▶ Input for this task
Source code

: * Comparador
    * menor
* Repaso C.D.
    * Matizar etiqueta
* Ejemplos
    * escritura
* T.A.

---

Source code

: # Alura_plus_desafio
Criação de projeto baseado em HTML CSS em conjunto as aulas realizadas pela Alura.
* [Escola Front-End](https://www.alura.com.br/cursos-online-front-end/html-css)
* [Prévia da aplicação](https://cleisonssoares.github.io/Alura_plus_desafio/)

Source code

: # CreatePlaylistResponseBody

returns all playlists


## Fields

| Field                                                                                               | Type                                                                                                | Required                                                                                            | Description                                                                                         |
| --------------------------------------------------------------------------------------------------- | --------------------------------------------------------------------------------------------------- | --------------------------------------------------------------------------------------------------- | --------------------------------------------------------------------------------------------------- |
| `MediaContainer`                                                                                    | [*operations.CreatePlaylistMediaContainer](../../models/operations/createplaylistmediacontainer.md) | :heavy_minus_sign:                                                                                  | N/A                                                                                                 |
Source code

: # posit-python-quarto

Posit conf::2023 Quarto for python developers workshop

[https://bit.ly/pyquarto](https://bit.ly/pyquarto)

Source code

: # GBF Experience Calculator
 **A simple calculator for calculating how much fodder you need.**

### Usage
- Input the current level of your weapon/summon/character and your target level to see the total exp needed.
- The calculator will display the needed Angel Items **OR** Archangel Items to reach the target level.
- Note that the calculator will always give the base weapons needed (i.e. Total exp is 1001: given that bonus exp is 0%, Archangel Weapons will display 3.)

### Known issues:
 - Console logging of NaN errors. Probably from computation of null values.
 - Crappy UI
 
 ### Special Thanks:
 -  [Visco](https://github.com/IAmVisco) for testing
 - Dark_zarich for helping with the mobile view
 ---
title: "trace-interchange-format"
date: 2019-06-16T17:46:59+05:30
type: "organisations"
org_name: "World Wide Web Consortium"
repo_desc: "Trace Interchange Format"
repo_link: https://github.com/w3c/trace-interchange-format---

▶ Try it
Go through the listing above and copy each line in which the string "target" is found.

▶ Solved problem
- Input the current level of your weapon/summon/character and your target level to see the total exp needed.
- The calculator will display the needed Angel Items **OR** Archangel Items to reach the target level.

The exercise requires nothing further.